Holly Wood was taking her dog for a late walk in the suburbs of Cincinnati when she saw the blazing object.

“For a split second I was like, am I watching an airplane crash? Then I was like, there’s no way — none of it made sense,” said Ms. Wood, who like Ms. Neal reported the sighting to the American Meteor Society, which maintains a hotline for those who spot fireballs in the sky.

“This thing was so bright, and so big, and it was so much slower than a meteor,” she added.

It was not an unexplained aerial phenomenon, as the Pentagon describes U.F.O.s these days. Nor was it even a meteor from the Orionid shower, which peaked early on Thursday morning.
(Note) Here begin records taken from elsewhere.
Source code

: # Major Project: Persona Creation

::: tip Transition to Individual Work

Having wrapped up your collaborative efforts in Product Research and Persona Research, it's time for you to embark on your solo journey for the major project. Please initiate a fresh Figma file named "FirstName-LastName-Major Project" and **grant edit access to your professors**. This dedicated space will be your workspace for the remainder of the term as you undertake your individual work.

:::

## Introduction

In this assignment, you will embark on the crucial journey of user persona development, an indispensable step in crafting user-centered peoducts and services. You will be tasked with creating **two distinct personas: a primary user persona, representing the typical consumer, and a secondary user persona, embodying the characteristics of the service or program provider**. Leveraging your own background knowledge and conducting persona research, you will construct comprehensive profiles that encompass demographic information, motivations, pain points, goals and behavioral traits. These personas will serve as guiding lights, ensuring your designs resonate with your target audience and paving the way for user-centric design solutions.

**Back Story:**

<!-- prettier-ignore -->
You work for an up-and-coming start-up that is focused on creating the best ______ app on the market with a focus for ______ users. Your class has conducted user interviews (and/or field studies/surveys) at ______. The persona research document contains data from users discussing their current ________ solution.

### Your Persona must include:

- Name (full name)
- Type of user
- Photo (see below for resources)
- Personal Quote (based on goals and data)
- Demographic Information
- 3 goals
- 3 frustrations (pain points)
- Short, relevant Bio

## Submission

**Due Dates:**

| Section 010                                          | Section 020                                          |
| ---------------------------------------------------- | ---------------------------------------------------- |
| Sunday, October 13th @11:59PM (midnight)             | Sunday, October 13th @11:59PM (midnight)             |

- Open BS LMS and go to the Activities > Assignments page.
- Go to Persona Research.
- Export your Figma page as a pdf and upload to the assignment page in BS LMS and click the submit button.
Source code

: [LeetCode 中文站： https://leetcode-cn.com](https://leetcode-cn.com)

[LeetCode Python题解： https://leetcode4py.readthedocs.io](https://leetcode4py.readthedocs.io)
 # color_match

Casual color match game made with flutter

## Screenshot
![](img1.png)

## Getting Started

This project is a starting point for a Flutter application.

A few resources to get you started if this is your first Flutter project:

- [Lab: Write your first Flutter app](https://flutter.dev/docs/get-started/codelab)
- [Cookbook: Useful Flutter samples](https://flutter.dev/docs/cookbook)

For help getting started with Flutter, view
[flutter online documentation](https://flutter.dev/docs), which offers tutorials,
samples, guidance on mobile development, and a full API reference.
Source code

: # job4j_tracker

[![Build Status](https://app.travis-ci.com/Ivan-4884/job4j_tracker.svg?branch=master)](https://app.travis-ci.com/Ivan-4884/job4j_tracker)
Instead, it was probably a recently launched Russian military satellite that had been showing signs of failure, according to orbital trackers, before plunging through Earth’s atmosphere and burning up.

The classified Russian spacecraft, identified by a U.S. Space Command database as COSMOS 2551, launched on Sept. 9 from Russia’s Plesetsk Cosmodrome, about 500 miles north of Moscow.
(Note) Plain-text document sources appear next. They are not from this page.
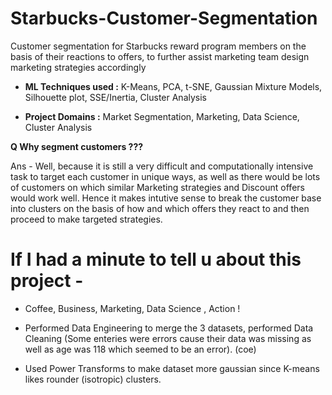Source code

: # Starbucks-Customer-Segmentation
Customer segmentation for Starbucks reward program members on the basis of their reactions to offers, to further assist marketing team design marketing strategies accordingly

+ **ML Techniques used :** K-Means, PCA, t-SNE, Gaussian Mixture Models, Silhouette plot, SSE/Inertia, Cluster Analysis

+ **Project Domains :** Market Segmentation, Marketing, Data Science, Cluster Analysis

**Q Why segment customers ???**

Ans - Well, because it is still a very difficult and computationally intensive task to target each customer in unique ways, as well as there would be lots of customers on which similar Marketing strategies and Discount offers would work well. Hence it makes intutive sense to break the customer base into clusters on the basis of how and which offers they react to and then proceed to make targeted strategies.

# If I had a minute to tell u about this project -
+ Coffee, Business, Marketing, Data Science , Action !

+ Performed Data Engineering to merge the 3 datasets, performed Data Cleaning (Some enteries were errors cause their data was missing as well as age was 118 which seemed to be an error). (coe)

+ Used Power Transforms to make dataset more gaussian since K-means likes rounder (isotropic) clusters.
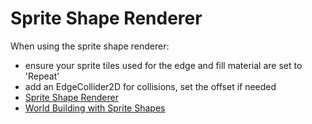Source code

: # Sprite Shape Renderer

When using the sprite shape renderer:

* ensure your sprite tiles used for the edge and fill material are set to 'Repeat'
* add an EdgeCollider2D for collisions, set the offset if needed
* [Sprite Shape Renderer](https://docs.unity3d.com/2020.3/Documentation/Manual/class-SpriteShapeRenderer.html)
* [World Building with Sprite Shapes](https://blog.unity.com/technology/intro-to-2d-world-building-with-sprite-shape)
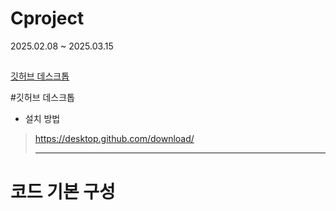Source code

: # Cproject
 2025.02.08 ~ 2025.03.15

##
 [깃허브 데스크톱](#깃허브-데스크톱)

 #깃허브 데스크톱
 
 + 설치 방법
>https://desktop.github.com/download/
>
><hr/>

# 코드 기본 구성
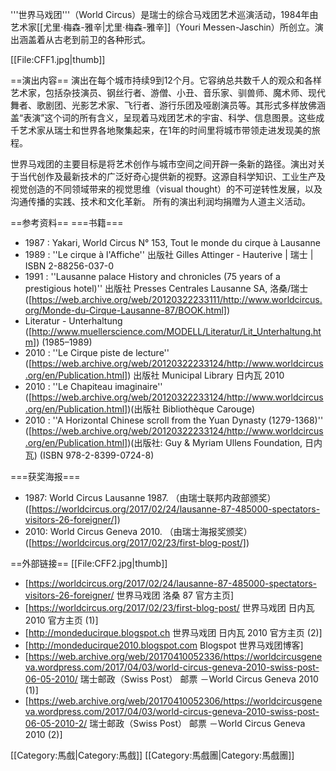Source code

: '''世界马戏团'''（World Circus）是瑞士的综合马戏团艺术巡演活动，1984年由艺术家[[尤里·梅森-雅辛|尤里·梅森-雅辛]]（Youri Messen-Jaschin）所创立。演出涵盖着从古老到前卫的各种形式。

[[File:CFF1.jpg|thumb]]

==演出内容==
演出在每个城市持续9到12个月。它容纳总共数千人的观众和各样艺术家，包括杂技演员、钢丝行者、游僧、小丑、音乐家、驯兽师、魔术师、现代舞者、歌剧团、光影艺术家、飞行者、游行乐团及哑剧演员等。其形式多样放佛涵盖“表演”这个词的所有含义，呈现着马戏团艺术的宇宙、科学、信息图景。这些成千艺术家从瑞士和世界各地聚集起来，在1年的时间里将城市带领走进发现美的旅程。

世界马戏团的主要目标是将艺术创作与城市空间之间开辟一条新的路径。演出对关于当代创作及最新技术的广泛好奇心提供新的视野。这源自科学知识、工业生产及视觉创造的不同领域带来的视觉思维（visual thought）的不可逆转性发展，以及沟通传播的实践、技术和文化革新。
所有的演出利润均捐赠为人道主义活动。

==参考资料==
===书籍===

* 1987 : Yakari, World Circus N° 153, Tout le monde du cirque à Lausanne
* 1989 : ''Le cirque à l'Affiche'' 出版社 Gilles Attinger - Hauterive | 瑞士 | ISBN 2-88256-037-0
* 1991 : ''Lausanne palace History and chronicles (75 years of a prestigious hotel)'' 出版社 Presses Centrales Lausanne SA, 洛桑/瑞士 ([https://web.archive.org/web/20120322233111/http://www.worldcircus.org/Monde-du-Cirque-Lausanne-87/BOOK.html])
* Literatur - Unterhaltung ([http://www.muellerscience.com/MODELL/Literatur/Lit_Unterhaltung.htm]) (1985–1989)
* 2010 : ''Le Cirque piste de lecture'' ([https://web.archive.org/web/20120322233124/http://www.worldcircus.org/en/Publication.html]) 出版社 Municipal Library 日内瓦 2010
* 2010 : ''Le Chapiteau imaginaire'' ([https://web.archive.org/web/20120322233124/http://www.worldcircus.org/en/Publication.html])(出版社 Bibliothèque Carouge)
* 2010 : ''A Horizontal Chinese scroll from the Yuan Dynasty (1279-1368)'' ([https://web.archive.org/web/20120322233124/http://www.worldcircus.org/en/Publication.html])(出版社: Guy & Myriam Ullens Foundation, 日内瓦) (ISBN 978-2-8399-0724-8)

===获奖海报===
* 1987: World Circus Lausanne 1987. （由瑞士联邦内政部颁奖）([https://worldcircus.org/2017/02/24/lausanne-87-485000-spectators-visitors-26-foreigner/])
* 2010: World Circus Geneva 2010. （由瑞士海报奖颁奖）([https://worldcircus.org/2017/02/23/first-blog-post/])

==外部链接==
[[File:CFF2.jpg|thumb]]
* [https://worldcircus.org/2017/02/24/lausanne-87-485000-spectators-visitors-26-foreigner/ 世界马戏团 洛桑 87 官方主页]
* [https://worldcircus.org/2017/02/23/first-blog-post/ 世界马戏团 日内瓦 2010 官方主页 (1)]
* [http://mondeducirque.blogspot.ch 世界马戏团 日内瓦 2010 官方主页 (2)]
* [http://mondeducirque2010.blogspot.com Blogspot 世界马戏团博客]
* [https://web.archive.org/web/20170410052336/https://worldcircusgeneva.wordpress.com/2017/04/03/world-circus-geneva-2010-swiss-post-06-05-2010/ 瑞士邮政（Swiss Post） 邮票 －World Circus Geneva 2010 (1)]
* [https://web.archive.org/web/20170410052306/https://worldcircusgeneva.wordpress.com/2017/04/03/world-circus-geneva-2010-swiss-post-06-05-2010-2/ 瑞士邮政（Swiss Post） 邮票 －World Circus Geneva 2010 (2)]

[[Category:馬戲|Category:馬戲]]
[[Category:馬戲團|Category:馬戲團]]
Few details about the satellite were acknowledged by the Russian military, but it was headed for an orbital path over Earth’s poles. Russia’s Ministry of Defense said the launch and satellite deployment were successful.
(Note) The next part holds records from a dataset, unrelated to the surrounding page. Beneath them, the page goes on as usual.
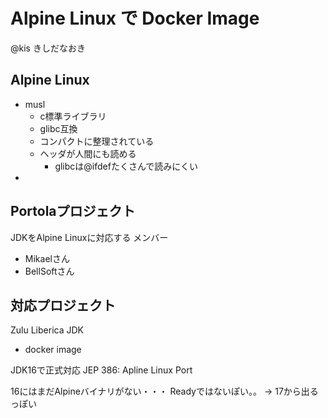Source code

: # Alpine Linux で Docker Image

@kis
きしだなおき


## Alpine Linux
 - musl
   - c標準ライブラリ
   - glibc互換
   - コンパクトに整理されている
   - ヘッダが人間にも読める
     - glibcは@ifdefたくさんで読みにくい
-


## Portolaプロジェクト
JDKをAlpine Linuxに対応する
メンバー
 - Mikaelさん
 - BellSoftさん

## 対応プロジェクト
Zulu
Liberica JDK
 - docker image

JDK16で正式対応
 JEP 386: Apline Linux Port

16にはまだAlpineバイナリがない・・・
 Readyではないぽい。。
 -> 17から出るっぽい



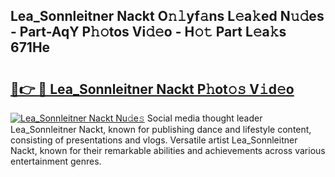 ## Lea_Sonnleitner Nackt O𝚗𝚕yf𝚊ns L𝚎a𝚔ed N𝚞𝚍es - Part-AqY P𝚑𝚘tos Vi𝚍𝚎o - H𝚘𝚝 Part L𝚎a𝚔s 671He

# <h2><a href="http://kfcpkc.oniu.top/?m=Lea_Sonnleitner+Nackt">🔗👉 🔴 Lea_Sonnleitner Nackt P𝚑ot𝚘𝚜 V𝚒d𝚎o</a></h2>

[![Lea_Sonnleitner Nackt Nu𝚍e𝚜](https://i.imgur.com/0qMVB7G.gif)](http://kfcpkc.oniu.top/?m=Lea_Sonnleitner+Nackt)
Social media thought leader Lea_Sonnleitner Nackt, known for publishing dance and lifestyle content, consisting of presentations and vlogs. Versatile artist Lea_Sonnleitner Nackt, known for their remarkable abilities and achievements across various entertainment genres.  
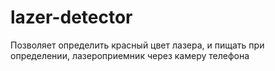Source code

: # lazer-detector
 Позволяет определить красный цвет лазера, и пищать при определении, лазероприемник через камеру телефона
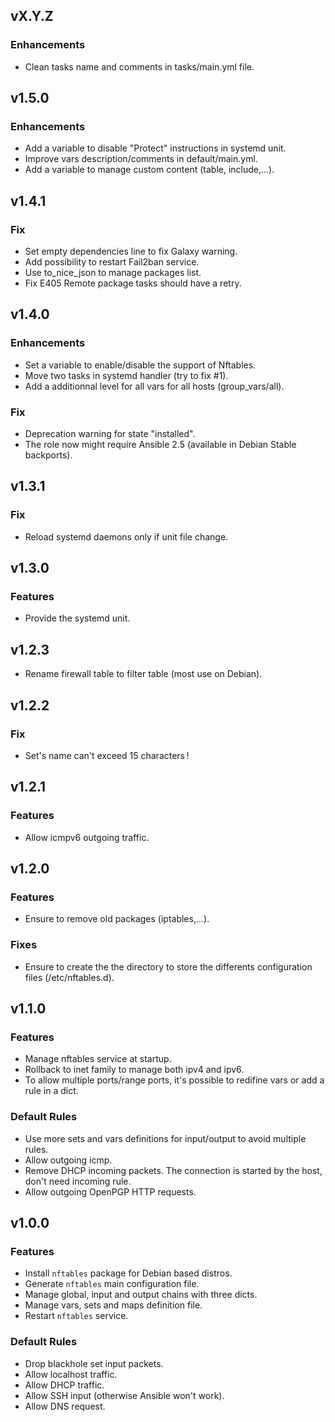 ## vX.Y.Z

### Enhancements
* Clean tasks name and comments in tasks/main.yml file.

## v1.5.0

### Enhancements
* Add a variable to disable "Protect" instructions in systemd unit.
* Improve vars description/comments in default/main.yml.
* Add a variable to manage custom content (table, include,…).

## v1.4.1

### Fix
* Set empty dependencies line to fix Galaxy warning.
* Add possibility to restart Fail2ban service.
* Use to_nice_json to manage packages list.
* Fix E405 Remote package tasks should have a retry.

## v1.4.0

### Enhancements
* Set a variable to enable/disable the support of Nftables.
* Move two tasks in systemd handler (try to fix #1).
* Add a additionnal level for all vars for all hosts (group_vars/all).

### Fix
* Deprecation warning for state "installed".
* The role now might require Ansible 2.5 (available in Debian Stable backports).

## v1.3.1

### Fix
* Reload systemd daemons only if unit file change.

## v1.3.0

### Features
* Provide the systemd unit.

## v1.2.3
* Rename firewall table to filter table (most use on Debian).

## v1.2.2

### Fix
* Set's name can't exceed 15 characters !

## v1.2.1

### Features
* Allow icmpv6 outgoing traffic.

## v1.2.0

### Features
* Ensure to remove old packages (iptables,…).

### Fixes
* Ensure to create the the directory to store the differents configuration files (/etc/nftables.d).

## v1.1.0

### Features
* Manage nftables service at startup.
* Rollback to inet family to manage both ipv4 and ipv6.
* To allow multiple ports/range ports, it's possible to redifine vars or add a rule in a dict.

### Default Rules
* Use more sets and vars definitions for input/output to avoid multiple rules.
* Allow outgoing icmp.
* Remove DHCP incoming packets. The connection is started by the host, don't need incoming rule.
* Allow outgoing OpenPGP HTTP requests.

## v1.0.0

### Features
* Install `nftables` package for Debian based distros.
* Generate `nftables` main configuration file.
* Manage global, input and output chains with three dicts.
* Manage vars, sets and maps definition file.
* Restart `nftables` service.

### Default Rules
* Drop blackhole set input packets.
* Allow localhost traffic.
* Allow DHCP traffic.
* Allow SSH input (otherwise Ansible won't work).
* Allow DNS request.
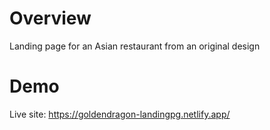 # Overview
Landing page for an Asian restaurant from an original design

# Demo

Live site: https://goldendragon-landingpg.netlify.app/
But almost immediately after reaching space, satellite trackers noticed a gradual descent in the spacecraft’s altitude.

“Ninety-nine percent certainty it was a failure,” said Jonathan McDowell, a Harvard astronomer who tracks objects in orbit and was closely monitoring the Russian satellite.

The satellite likely burned up in the atmosphere without hitting land, Dr. McDowell said.

“Re-entries of Russian satellites over the U.S. happen now and again — maybe a couple times in the past five years or so, off the top of my head.”

Russia’s Ministry of Defense did not respond to requests for comment.

Sky watchers have witnessed other major uncontrolled re-entries of old or errant spacecraft this year. Sometimes objects associated with launches survive the return to the surface, like a pressure vessel from part of SpaceX’s Falcon 9 rocket that crashed in a man’s farm in Washington in April. Then in May, large chunks of debris from a Chinese rocket splashed into waters off the Maldives in the Indian Ocean.

It was unknown where exactly the pieces of China’s rocket, a Long March 5B, would re-enter Earth’s atmosphere. That uncertainty renewed calls for more specific international rules governing space activities. NASA’s administrator, Bill Nelson, criticized China at the time, saying Beijing was “failing to meet responsible standards regarding their space debris.”

While a 1972 United Nations treaty makes nations liable for damage caused by objects launched from their territories, there are little in the way of international rules curbing the conditions in space that could create damage — like a dead spacecraft tumbling back into the atmosphere. In recent years, U.S. officials have called for new rules of the road to adapt to an increasingly busy orbital highway as numerous companies, including Elon Musk’s SpaceX, aim to send thousands of internet-beaming satellites into low-Earth orbit.

“As more goes up, more will come down,” Mike Hankey, an amateur meteorite hunter who manages the American Meteor Society’s fireball database, said of recent cases of space debris causing pyrotechnic sky shows. “It is not really my favorite thing to work on, but it is happening a lot more and the system can track it well.”